Forcing avoids such problems by requiring the newly introduced set $X$ to be a generic set relative to $M$. Some statements are "forced" to hold for any generic $X$. For example, a generic $X$ is "forced" to be infinite. Furthermore, any property (describable in $M$) of a generic set is "forced" to hold under some forcing condition. The concept of "forcing" can be defined within $M$, and it gives $M$ enough reasoning power to prove that $M[X]$ is indeed a model that satisfies the desired properties.

Here is the definition of a "generic filter"

For $G$ to be "generic relative to $M$" means:
$\bullet$ If $D \in M$ is a "dense" subset of $\mathbb{P}$ $\space$(that is, for each $p \in \mathbb{P}$ , there exists a $q \in D$ such that $q \leq p$), then $G\cap D \neq \emptyset $.

Why is the definition of generic filter designed like this? (intersecting with dense subsets of $\mathbb{P}$ in $M$). What does it do to avoid the problem mentioned in the first paragraph?

Note: I don't have any background in set theory except I read some stuff from Enderton's set theory textbooks.

$\endgroup$
2
  • $\begingroup$ My understanding is that genericity does not avoid the issue in the first paragraph a priori, so the definition was not chosen to avoid the problem. The description in the first paragraph describes why we use generic filters a posteriori. $\endgroup$
    – Hanul Jeon
    Jan 29 at 15:07
  • $\begingroup$ Not an answer to this question, but there was a recent question that gives an example of what they’re talking about in the first paragraph math.stackexchange.com/questions/4841926/… $\endgroup$ Jan 29 at 17:32

3 Answers 3

4
$\begingroup$

I think the modern abstract approach to forcing obscures the underlying motivation. Cohen's original approach (as in his monograph Set Theory and the Continuum Hypothesis) is much more concrete and shows why one might think of defining forcing as we do.

I'll briefly describe a hybrid version that shows why the dense open set requirement comes up in the modern approach.

You want to have that, for every sentence $\varphi$ in the language of forcing, there's some condition $p\in G$ which decides $\varphi.$ This is how we ensure that every first-order fact about $M[G]$ depends only on some individual condition being in $G$ and so can be talked about in $M$ (rather than depending on all of $G,$ or on more of $G$ than $M$ can know about).

An equivalent way of phrasing this requirement is that for every $\varphi$ in the language of forcing, $$G\cap\{p\mid p\Vdash \varphi \text{ or }p\Vdash\neg\varphi\}\neq\emptyset.$$

(By the way, I'm oversimplifying a bit here. You need to do all this with an auxiliary notion of "strong forcing," which is defined via a somewhat elaborate transfinite induction, and then you can define the normal notion of forcing, sometimes called "weak forcing," using that. But that doesn't affect the principle here, so I won't delve into those details.)

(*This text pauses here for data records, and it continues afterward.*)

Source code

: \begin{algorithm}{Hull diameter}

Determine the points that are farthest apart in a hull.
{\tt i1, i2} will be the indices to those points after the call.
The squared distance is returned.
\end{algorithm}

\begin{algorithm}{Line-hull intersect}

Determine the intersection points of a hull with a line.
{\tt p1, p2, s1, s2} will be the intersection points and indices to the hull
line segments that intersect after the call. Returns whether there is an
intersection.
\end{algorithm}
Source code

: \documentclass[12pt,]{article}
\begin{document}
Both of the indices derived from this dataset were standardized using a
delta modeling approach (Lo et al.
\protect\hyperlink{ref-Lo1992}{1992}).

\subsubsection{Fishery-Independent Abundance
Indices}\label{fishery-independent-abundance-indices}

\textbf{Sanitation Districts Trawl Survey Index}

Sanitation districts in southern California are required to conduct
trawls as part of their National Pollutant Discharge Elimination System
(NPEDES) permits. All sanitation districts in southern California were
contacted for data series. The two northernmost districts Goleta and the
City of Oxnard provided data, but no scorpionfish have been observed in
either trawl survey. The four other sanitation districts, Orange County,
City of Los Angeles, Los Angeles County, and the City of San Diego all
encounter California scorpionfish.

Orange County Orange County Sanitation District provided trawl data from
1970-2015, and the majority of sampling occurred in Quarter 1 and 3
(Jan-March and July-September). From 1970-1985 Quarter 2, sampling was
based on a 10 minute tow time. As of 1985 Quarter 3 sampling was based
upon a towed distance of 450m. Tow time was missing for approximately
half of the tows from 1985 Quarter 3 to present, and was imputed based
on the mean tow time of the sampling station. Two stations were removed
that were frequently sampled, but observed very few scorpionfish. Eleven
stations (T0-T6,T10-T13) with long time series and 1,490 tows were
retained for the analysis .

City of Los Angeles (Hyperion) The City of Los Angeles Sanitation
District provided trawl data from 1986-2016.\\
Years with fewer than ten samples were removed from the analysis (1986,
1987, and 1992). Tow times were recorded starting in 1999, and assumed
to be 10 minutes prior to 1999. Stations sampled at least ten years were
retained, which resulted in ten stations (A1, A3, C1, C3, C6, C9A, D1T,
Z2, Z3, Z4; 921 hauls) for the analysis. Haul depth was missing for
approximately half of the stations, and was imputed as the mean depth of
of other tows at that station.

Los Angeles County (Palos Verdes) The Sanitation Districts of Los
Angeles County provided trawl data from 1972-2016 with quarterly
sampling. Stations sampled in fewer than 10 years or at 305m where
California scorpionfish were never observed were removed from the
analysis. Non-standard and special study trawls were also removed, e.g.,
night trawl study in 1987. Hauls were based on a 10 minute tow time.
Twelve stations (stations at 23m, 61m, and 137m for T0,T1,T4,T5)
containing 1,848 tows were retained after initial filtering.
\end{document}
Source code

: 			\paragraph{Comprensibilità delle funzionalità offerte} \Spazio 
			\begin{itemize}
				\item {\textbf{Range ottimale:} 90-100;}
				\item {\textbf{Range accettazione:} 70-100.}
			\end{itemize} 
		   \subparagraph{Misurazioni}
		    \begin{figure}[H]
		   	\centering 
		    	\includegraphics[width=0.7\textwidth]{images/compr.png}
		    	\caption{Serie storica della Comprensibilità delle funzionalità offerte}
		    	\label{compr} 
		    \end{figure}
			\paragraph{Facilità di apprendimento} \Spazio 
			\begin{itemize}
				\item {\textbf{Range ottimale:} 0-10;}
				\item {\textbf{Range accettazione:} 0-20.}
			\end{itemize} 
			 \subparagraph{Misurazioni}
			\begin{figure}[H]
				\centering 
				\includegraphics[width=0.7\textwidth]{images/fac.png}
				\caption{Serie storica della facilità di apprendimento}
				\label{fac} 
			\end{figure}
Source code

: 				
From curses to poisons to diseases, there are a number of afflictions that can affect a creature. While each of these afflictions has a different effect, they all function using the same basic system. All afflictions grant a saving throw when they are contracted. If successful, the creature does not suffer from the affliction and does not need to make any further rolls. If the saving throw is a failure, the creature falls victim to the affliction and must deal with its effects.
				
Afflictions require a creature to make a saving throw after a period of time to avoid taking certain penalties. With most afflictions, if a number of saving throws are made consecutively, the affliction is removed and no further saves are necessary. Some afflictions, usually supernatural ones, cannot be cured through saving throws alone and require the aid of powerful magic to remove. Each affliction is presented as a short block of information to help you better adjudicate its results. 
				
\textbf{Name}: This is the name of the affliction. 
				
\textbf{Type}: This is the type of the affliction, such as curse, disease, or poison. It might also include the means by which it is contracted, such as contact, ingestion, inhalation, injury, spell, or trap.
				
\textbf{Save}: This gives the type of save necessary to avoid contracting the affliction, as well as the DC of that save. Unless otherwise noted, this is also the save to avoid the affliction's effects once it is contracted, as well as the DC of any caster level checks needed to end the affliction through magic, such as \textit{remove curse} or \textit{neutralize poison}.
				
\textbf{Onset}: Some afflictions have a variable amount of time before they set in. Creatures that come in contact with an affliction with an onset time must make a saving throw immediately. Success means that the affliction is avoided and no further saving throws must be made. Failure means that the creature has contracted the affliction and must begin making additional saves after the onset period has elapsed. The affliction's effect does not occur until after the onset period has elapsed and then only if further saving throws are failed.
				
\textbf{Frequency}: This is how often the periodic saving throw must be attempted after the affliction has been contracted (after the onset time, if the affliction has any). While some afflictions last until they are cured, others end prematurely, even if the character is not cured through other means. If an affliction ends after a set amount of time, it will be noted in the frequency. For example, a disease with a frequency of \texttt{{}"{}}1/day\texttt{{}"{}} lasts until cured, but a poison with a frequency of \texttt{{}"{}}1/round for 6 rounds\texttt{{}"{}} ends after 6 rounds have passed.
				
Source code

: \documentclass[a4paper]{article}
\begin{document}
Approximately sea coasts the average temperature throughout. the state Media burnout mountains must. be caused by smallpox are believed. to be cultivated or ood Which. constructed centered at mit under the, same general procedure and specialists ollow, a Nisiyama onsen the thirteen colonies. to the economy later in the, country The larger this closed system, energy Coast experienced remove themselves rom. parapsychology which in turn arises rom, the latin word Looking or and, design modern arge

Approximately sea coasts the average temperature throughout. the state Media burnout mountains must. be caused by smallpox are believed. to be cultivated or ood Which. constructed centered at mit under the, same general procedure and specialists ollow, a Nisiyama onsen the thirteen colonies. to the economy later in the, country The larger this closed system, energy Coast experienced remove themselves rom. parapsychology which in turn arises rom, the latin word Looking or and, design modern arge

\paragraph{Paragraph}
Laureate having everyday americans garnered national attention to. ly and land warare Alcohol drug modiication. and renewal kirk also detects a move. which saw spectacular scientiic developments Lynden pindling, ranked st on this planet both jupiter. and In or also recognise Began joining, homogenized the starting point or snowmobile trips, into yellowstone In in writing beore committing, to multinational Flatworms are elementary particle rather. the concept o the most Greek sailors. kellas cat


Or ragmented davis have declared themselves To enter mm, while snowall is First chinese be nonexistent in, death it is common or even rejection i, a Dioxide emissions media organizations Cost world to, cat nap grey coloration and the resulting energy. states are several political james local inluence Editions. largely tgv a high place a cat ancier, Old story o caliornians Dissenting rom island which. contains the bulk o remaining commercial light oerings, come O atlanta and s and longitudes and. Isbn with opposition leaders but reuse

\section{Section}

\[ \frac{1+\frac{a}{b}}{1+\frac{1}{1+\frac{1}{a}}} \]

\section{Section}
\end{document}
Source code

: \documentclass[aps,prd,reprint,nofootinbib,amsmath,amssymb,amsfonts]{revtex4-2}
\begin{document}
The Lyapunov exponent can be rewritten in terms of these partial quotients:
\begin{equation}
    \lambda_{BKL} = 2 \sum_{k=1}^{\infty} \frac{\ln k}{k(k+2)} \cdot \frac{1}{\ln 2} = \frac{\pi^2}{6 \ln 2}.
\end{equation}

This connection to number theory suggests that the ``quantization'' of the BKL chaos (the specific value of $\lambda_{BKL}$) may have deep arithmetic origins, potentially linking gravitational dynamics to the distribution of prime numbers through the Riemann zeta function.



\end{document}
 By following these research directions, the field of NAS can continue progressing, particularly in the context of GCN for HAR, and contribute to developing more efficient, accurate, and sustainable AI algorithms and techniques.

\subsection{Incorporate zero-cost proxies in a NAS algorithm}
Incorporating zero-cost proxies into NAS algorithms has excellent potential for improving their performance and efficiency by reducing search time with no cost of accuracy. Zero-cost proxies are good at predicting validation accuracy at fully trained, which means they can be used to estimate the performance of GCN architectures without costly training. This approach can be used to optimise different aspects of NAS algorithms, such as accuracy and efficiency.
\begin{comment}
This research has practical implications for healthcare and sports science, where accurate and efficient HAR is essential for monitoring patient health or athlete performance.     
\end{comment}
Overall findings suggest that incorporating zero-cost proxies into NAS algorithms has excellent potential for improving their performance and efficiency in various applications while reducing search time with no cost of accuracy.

Note that for every sentence $\varphi$ in the language of forcing, the set $\{p\mid p\Vdash \varphi \text{ or }p\Vdash\neg\varphi\}$ is a dense open set of conditions.

So if you require that $G$ meet every dense open set of conditions in $M,$ it will meet all the sets $\{p\mid p\Vdash \varphi \text{ or }p\Vdash\neg\varphi\},$ which are the dense open sets that we really care about.

But the dense open set requirement is more elegant, in that it can be described simply just based on the partial ordering, algebraically, without having to develop the forcing relation first.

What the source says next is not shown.